One more note...For those of you interested, we are going to organize some type of informal 50M, 100K, and 100M ride in the upcoming months. More to come! 

Please join us and invite a friend! I look forward to seeing everyone on Saturday! 

Please rsvp if you are attending.

Here are the Ride Details:

Date: July 31st

Bike Route: Folsom streets to the American River Bike Trail, to Discovery Park, and then returning back the same way.

Fast Paced Ride Leader: Steve Ward

Slower Paced Ride Leader: TBD

Meeting Location: Safeway Shopping Center Parking Lot at the corner of Prairie City and Iron Point Road, Folsom

Route Distance: Approximately 55 Miles 

Route Pace: Moderate Pace: TBD by group leader. Fast Pace: 19-20mph. There will also be pacelines for those of you interested.

Starting Time: 7:00am, Riders will leave at 7:15am sharp

Questions: Quinn [email protected] 730-2003


----------



## Jed Peters (Feb 4, 2004)

Pacelines on the American River Bike trail are TOTALLY LAME.

But then again, if your "fast pace" is 20mph, then you're not really pacelining, a la the "Saturday Morning Folsom Ride" (100 or so riders), now are you?


----------



## stealthman_1 (May 2, 2004)

Jed Peters said:


> Pacelines on the American River Bike trail are TOTALLY LAME.
> 
> But then again, if your "fast pace" is 20mph, then you're not really pacelining, a la the "Saturday Morning Folsom Ride" (100 or so riders), now are you?


Wow, you're cool!!! Can I ride with you? Please?
ROFLMAO!


----------



## folsom_rider (Mar 14, 2003)

*Thanks Stealth ))*

Stealth has rode with our group, and can attest, we are not all a bunch of slowpokes....Our group rides are set up for all levels and when we ride the bike trails, we try to keep the speed at a safe level. 

Stealth, we are going to start preparing for the hills again, so join us when you can.

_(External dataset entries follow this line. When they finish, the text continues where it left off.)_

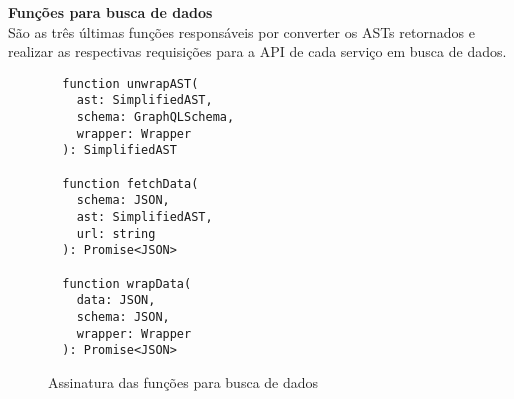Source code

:\textbf{Funções para busca de dados} \\

São as três últimas funções responsáveis por converter os ASTs retornados e realizar as respectivas requisições para a API de cada serviço em busca de dados.

\begin{figure}[H]
  \centering
  \begin{verbatim}
  function unwrapAST(
    ast: SimplifiedAST, 
    schema: GraphQLSchema, 
    wrapper: Wrapper
  ): SimplifiedAST

  function fetchData(
    schema: JSON, 
    ast: SimplifiedAST, 
    url: string
  ): Promise<JSON>

  function wrapData(
    data: JSON, 
    schema: JSON, 
    wrapper: Wrapper
  ): Promise<JSON>
  \end{verbatim}
  \caption{Assinatura das funções para busca de dados}
\end{figure}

Jed, we have some fast guys that you may like to ride with. Our faster group averages around 24-25 on the road. There are a few guys that can keep the speed a bit faster, but a 24 average on the flats is pretty fast.

Cheers,
Folsom


----------



## Jed Peters (Feb 4, 2004)

folsom_rider said:


> Stealth has rode with our group, and can attest, we are not all a bunch of slowpokes....Our group rides are set up for all levels and when we ride the bike trails, we try to keep the speed at a safe level.
> 
> Stealth, we are going to start preparing for the hills again, so join us when you can.
> 
> ...


I'm not saying I'm fast at all. I'm just commenting on the fact that pulling a paceline on a group ride out on the ARB Trail is totally lame. Not cool at all. Way more dangerous than out on a million other rural roads right out of where you guys start your ride.


----------



## NYCyclist (Mar 22, 2002)

*thanks so much for the advice.....*

My limited experience with the Folsom_Rider's group is that they do just that.. take it easy on the trail, break apart according to ability on the roads. As a group, they are very conscientious of and courteous to other users of the trail. In addition, they welcome and accommodate riders of all abilities. Your unsolicited input was not needed. 

You really should take up the offer and come for a spin with us. Personally, I would love to draft off that fro of yours (only on the roads, of course), providing you don't load up on the soul glow before hand... might be a bit difficult to clean off the lenses!




Jed Peters said:


> I'm not saying I'm fast at all. I'm just commenting on the fact that pulling a paceline on a group ride out on the ARB Trail is totally lame. Not cool at all. Way more dangerous than out on a million other rural roads right out of where you guys start your ride.


----------